August 26, 2005
Steinbuch v. Cutler Update--Cutler's Motion to Dismiss
You may recall Steinbuch v. Cutler, where a Washington staffer blogged about her modestly-scandalous sexual experiences with a Senator's counsel. For the voyeurs, I've uploaded Cutler's motion to dismiss the lawsuit filed last month.
The principal grounds for dismissal include the statute of limitations, the facts weren't private, Cutler had run a "private" blog, and the First Amendment. I'm not an expert in calculating the statute of limitations, but on its face this struck me as a pretty potent defense against most of the lawsuit.
As predicted, the lawsuit has some racy facts (I counted 7 references in the motion to dismiss to "spanking"), and the motion to dismiss names even more names. The various factual disclosures/reiterations in the motion to dismiss shows exactly there is a major downside to plaintiffs bringing invasion of privacy or defamation lawsuits.
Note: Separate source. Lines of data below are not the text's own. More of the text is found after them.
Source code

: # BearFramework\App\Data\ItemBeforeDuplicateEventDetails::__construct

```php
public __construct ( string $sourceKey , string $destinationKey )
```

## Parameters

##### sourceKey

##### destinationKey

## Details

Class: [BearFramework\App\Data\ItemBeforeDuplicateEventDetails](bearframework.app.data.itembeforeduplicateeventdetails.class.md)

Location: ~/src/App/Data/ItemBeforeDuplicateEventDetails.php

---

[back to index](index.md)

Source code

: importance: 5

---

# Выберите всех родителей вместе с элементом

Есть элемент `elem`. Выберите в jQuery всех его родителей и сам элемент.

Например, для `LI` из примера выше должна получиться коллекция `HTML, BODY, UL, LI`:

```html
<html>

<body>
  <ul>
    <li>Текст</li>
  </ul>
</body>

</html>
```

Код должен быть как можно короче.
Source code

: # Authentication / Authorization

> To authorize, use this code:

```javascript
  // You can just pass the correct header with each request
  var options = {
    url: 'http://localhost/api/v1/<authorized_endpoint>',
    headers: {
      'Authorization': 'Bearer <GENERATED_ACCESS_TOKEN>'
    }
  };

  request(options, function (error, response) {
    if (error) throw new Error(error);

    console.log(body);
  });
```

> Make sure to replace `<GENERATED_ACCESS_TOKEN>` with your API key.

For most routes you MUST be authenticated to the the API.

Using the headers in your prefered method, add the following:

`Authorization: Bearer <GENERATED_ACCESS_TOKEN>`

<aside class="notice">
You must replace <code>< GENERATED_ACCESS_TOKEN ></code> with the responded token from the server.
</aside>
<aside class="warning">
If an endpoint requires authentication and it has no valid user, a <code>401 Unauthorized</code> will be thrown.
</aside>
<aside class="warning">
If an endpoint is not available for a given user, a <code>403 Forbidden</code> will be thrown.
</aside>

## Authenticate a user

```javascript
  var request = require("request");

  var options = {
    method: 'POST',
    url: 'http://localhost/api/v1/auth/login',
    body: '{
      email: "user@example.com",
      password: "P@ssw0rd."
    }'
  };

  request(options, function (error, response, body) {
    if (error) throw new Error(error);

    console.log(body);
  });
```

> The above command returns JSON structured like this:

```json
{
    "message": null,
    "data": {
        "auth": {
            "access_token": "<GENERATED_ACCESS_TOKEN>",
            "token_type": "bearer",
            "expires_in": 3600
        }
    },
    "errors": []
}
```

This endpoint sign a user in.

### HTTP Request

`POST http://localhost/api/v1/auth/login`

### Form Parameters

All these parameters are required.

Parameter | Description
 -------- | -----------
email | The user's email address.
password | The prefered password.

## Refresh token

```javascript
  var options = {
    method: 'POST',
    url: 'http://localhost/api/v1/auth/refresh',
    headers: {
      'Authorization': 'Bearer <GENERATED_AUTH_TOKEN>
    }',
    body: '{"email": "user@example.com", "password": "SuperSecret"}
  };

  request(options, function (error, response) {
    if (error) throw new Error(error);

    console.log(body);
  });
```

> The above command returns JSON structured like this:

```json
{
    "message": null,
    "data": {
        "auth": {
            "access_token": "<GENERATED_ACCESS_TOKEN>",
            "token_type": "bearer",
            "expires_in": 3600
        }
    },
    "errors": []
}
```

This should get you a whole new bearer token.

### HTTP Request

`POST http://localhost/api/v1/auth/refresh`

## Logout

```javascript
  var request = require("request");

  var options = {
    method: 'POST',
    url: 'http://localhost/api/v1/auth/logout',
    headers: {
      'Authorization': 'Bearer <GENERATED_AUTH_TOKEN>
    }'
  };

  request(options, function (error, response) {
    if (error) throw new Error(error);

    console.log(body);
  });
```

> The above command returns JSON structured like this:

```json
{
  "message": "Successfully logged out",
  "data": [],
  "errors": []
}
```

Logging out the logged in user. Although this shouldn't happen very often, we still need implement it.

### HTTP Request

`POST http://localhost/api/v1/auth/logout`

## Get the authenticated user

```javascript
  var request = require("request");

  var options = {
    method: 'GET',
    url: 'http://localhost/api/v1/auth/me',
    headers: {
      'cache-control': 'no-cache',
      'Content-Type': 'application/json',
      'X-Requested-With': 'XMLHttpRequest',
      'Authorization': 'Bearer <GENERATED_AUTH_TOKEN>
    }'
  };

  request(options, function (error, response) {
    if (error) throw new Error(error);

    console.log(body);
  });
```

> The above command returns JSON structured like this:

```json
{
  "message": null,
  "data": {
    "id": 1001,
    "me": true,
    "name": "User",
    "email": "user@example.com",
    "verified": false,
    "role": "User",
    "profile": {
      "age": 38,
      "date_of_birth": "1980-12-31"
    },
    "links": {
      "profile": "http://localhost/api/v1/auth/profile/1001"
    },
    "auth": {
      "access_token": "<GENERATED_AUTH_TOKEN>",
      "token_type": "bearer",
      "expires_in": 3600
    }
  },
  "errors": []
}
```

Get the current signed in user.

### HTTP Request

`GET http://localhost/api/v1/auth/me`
Talk about a relationship ending badly!
UPDATE: Wonkette rightly points out the weakness of the "I didn't understand how to use Blogger" defense.
Posted by Eric at August 26, 2005 09:46 AM | Publicity/Privacy Rights
One funny thing about this brief is it contains a classic English mistake: it says
"for all intensive purposes"
when what it means is
"for all intents and purposes"
which my 8th-grade teacher corrected me from doing some years ago.
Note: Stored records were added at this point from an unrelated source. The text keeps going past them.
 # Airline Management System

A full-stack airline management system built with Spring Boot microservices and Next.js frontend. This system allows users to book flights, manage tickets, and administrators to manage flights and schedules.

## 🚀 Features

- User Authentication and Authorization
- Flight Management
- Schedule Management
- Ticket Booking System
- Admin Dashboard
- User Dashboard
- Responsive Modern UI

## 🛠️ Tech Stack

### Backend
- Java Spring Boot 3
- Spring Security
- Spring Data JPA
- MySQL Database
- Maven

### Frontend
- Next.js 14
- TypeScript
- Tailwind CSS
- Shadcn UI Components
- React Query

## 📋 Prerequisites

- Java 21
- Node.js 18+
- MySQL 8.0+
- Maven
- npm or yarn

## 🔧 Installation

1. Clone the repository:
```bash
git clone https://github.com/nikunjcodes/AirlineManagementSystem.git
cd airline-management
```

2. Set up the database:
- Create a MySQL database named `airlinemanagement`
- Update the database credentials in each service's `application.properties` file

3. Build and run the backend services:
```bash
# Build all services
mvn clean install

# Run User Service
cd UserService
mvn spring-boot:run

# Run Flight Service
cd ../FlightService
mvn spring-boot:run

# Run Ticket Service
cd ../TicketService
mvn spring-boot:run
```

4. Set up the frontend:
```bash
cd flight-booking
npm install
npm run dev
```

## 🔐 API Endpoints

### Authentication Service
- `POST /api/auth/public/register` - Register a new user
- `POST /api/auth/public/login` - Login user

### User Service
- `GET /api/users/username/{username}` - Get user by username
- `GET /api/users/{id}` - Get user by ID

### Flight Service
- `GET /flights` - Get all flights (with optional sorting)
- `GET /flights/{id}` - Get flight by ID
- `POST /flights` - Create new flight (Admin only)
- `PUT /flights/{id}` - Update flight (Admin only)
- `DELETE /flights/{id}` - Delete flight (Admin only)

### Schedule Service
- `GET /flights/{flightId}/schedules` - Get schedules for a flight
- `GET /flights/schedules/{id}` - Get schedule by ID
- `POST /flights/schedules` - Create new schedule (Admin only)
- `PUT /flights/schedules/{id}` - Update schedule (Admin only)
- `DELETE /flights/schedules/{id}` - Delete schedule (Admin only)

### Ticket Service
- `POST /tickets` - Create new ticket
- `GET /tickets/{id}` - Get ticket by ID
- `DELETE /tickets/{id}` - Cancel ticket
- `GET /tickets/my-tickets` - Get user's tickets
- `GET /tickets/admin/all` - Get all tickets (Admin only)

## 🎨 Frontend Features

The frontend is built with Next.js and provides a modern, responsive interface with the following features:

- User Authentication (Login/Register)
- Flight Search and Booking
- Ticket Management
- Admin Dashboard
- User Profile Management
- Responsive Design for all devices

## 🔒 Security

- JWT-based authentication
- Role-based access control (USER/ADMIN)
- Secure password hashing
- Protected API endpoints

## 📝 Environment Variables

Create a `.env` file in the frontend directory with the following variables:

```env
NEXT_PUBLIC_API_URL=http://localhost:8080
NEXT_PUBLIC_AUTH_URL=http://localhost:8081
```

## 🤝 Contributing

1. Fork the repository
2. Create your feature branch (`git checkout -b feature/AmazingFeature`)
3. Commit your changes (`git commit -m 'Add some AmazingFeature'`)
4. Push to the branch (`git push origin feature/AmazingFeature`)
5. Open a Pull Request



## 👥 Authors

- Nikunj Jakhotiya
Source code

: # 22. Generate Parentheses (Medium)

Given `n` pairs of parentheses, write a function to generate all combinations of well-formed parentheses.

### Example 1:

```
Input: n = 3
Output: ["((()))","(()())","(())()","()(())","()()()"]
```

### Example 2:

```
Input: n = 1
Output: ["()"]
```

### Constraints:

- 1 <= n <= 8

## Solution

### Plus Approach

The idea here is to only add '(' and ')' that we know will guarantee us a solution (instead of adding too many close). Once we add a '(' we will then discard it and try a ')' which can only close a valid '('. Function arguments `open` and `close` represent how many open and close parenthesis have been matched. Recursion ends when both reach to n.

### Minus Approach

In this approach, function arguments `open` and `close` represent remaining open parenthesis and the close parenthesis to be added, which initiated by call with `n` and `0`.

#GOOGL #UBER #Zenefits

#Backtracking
Posted by: Scott at August 26, 2005 02:13 PM
Also, I didn't know that "stone-cold sober" was proper legal lexicon.
Posted by: Scott at August 26, 2005 02:14 PM
The judge should dismiss on these grounds: "Read the racy book, it took a few hours to get through, it amused me. Don't care who you are. Nobody does. Spank on, dude. But, uh, case dismissed."